# Task
Go through the records and report each line holding the string "WriteLine".

::: Supplied entries

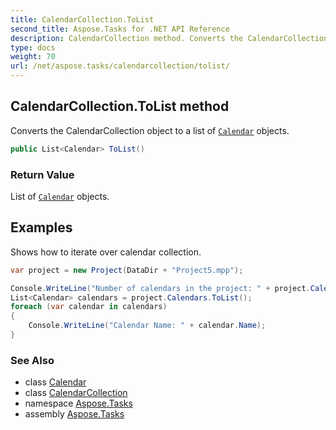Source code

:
 ```yaml
---
title: CalendarCollection.ToList
second_title: Aspose.Tasks for .NET API Reference
description: CalendarCollection method. Converts the CalendarCollection object to a list of Calendar objects
type: docs
weight: 70
url: /net/aspose.tasks/calendarcollection/tolist/
---
```

## CalendarCollection.ToList method

Converts the CalendarCollection object to a list of [`Calendar`](../../calendar/) objects.

```csharp
public List<Calendar> ToList()
```

### Return Value

List of [`Calendar`](../../calendar/) objects.

## Examples

Shows how to iterate over calendar collection.

```csharp
var project = new Project(DataDir + "Project5.mpp");

Console.WriteLine("Number of calendars in the project: " + project.Calendars.Count);
List<Calendar> calendars = project.Calendars.ToList();
foreach (var calendar in calendars)
{
    Console.WriteLine("Calendar Name: " + calendar.Name);
}
```

### See Also

* class [Calendar](../../calendar/)
* class [CalendarCollection](../)
* namespace [Aspose.Tasks](../../calendarcollection/)
* assembly [Aspose.Tasks](../../../)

::::::

# Reply
Console.WriteLine("Number of calendars in the project: " + project.Calendars.Count);
    Console.WriteLine("Calendar Name: " + calendar.Name);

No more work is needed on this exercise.